AFTER A LONG and unusual series of legal turns, the case of Marvin Mandel and his five associates has run its complicated course with convictions on political corruption charges still standing. The Supreme Court's refusal to hear the defendants' appeal caps a prolonged ordeal that included for each of them one mistrial, one conviction, one reversal and -- by tie votes -- one reinstatement of the guilty verdicts and one refusal of the full federal appeals court in Richmond to rehear the case. The question now is whether the sentences -- Mr. Mandel has been given a four-year term -- will stick or be lightened.

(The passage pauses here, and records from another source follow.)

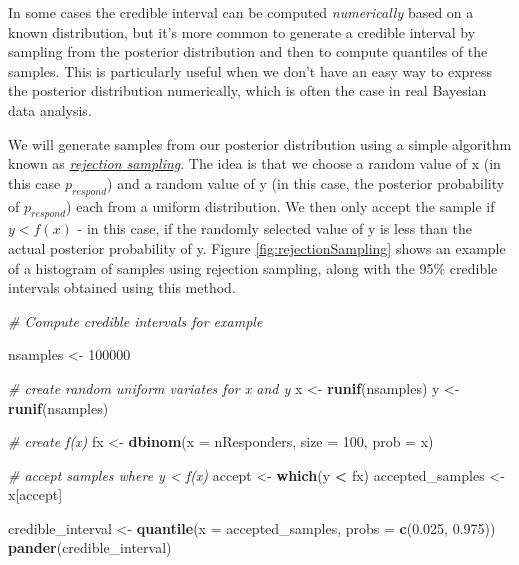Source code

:\documentclass[]{book}
\newenvironment{Shaded}{\begin{snugshade}}{\end{snugshade}}
\newcommand{\KeywordTok}[1]{\textcolor[rgb]{0.13,0.29,0.53}{\textbf{#1}}}
\newcommand{\DataTypeTok}[1]{\textcolor[rgb]{0.13,0.29,0.53}{#1}}
\newcommand{\DecValTok}[1]{\textcolor[rgb]{0.00,0.00,0.81}{#1}}
\newcommand{\FloatTok}[1]{\textcolor[rgb]{0.00,0.00,0.81}{#1}}
\newcommand{\StringTok}[1]{\textcolor[rgb]{0.31,0.60,0.02}{#1}}
\newcommand{\CommentTok}[1]{\textcolor[rgb]{0.56,0.35,0.01}{\textit{#1}}}
\newcommand{\OperatorTok}[1]{\textcolor[rgb]{0.81,0.36,0.00}{\textbf{#1}}}
\newcommand{\NormalTok}[1]{#1}
\theoremstyle{definition}
\theoremstyle{definition}
\theoremstyle{definition}
\theoremstyle{remark}
\begin{document}
In some cases the credible interval can be computed \emph{numerically}
based on a known distribution, but it's more common to generate a
credible interval by sampling from the posterior distribution and then
to compute quantiles of the samples. This is particularly useful when we
don't have an easy way to express the posterior distribution
numerically, which is often the case in real Bayesian data analysis.

We will generate samples from our posterior distribution using a simple
algorithm known as
\href{https://am207.github.io/2017/wiki/rejectionsampling.html}{\emph{rejection
sampling}}. The idea is that we choose a random value of x (in this case
\(p_{respond}\)) and a random value of y (in this case, the posterior
probability of \(p_{respond}\)) each from a uniform distribution. We
then only accept the sample if \(y < f(x)\) - in this case, if the
randomly selected value of y is less than the actual posterior
probability of y. Figure \ref{fig:rejectionSampling} shows an example of
a histogram of samples using rejection sampling, along with the 95\%
credible intervals obtained using this method.

\begin{Shaded}
\begin{Highlighting}[]
\CommentTok{# Compute credible intervals for example}

\NormalTok{nsamples <-}\StringTok{ }\DecValTok{100000}

\CommentTok{# create random uniform variates for x and y}
\NormalTok{x <-}\StringTok{ }\KeywordTok{runif}\NormalTok{(nsamples)}
\NormalTok{y <-}\StringTok{ }\KeywordTok{runif}\NormalTok{(nsamples)}

\CommentTok{# create f(x)}
\NormalTok{fx <-}\StringTok{ }\KeywordTok{dbinom}\NormalTok{(}\DataTypeTok{x =}\NormalTok{ nResponders, }\DataTypeTok{size =} \DecValTok{100}\NormalTok{, }\DataTypeTok{prob =}\NormalTok{ x)}

\CommentTok{# accept samples where y < f(x)}
\NormalTok{accept <-}\StringTok{ }\KeywordTok{which}\NormalTok{(y }\OperatorTok{<}\StringTok{ }\NormalTok{fx)}
\NormalTok{accepted_samples <-}\StringTok{ }\NormalTok{x[accept]}

\NormalTok{credible_interval <-}\StringTok{ }\KeywordTok{quantile}\NormalTok{(}\DataTypeTok{x =}\NormalTok{ accepted_samples, }\DataTypeTok{probs =} \KeywordTok{c}\NormalTok{(}\FloatTok{0.025}\NormalTok{, }\FloatTok{0.975}\NormalTok{))}
\KeywordTok{pander}\NormalTok{(credible_interval)}
\end{Highlighting}
\end{Shaded}
\end{document}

This answer entails still more legal maneuvering. And some sympathy for the defendants would be in order as well. If attorneys for the defendants proceed as reported with petitions to the trial judge for reviews of the sentences, the elaborate and unusual nature of these cases deserves consideration as a mitigating circumstance. It is not that the proceedings were unfair to the defendants, for these legal battles were long and expensive for the taxpayers as well. The process was not intended to favor either side in court, and in fact both sides prolonged it in a perfectly sound and detailed quest for a complete resolution -- conviction or acquittal. Shortcuts would have cast still more lingering doubts about the conduct of high public officials in Maryland.
Now that the verdicts stand, the length and expense of the case does become a justifiable factor in a review of sentences. Though personal pain and financial costs may not be reasons for dropping cases when criminal charges have been brought, they do deserve sensitive judicial consideration in reaching the ultimate and always difficult decisions about exactly how people should pay for their crimes.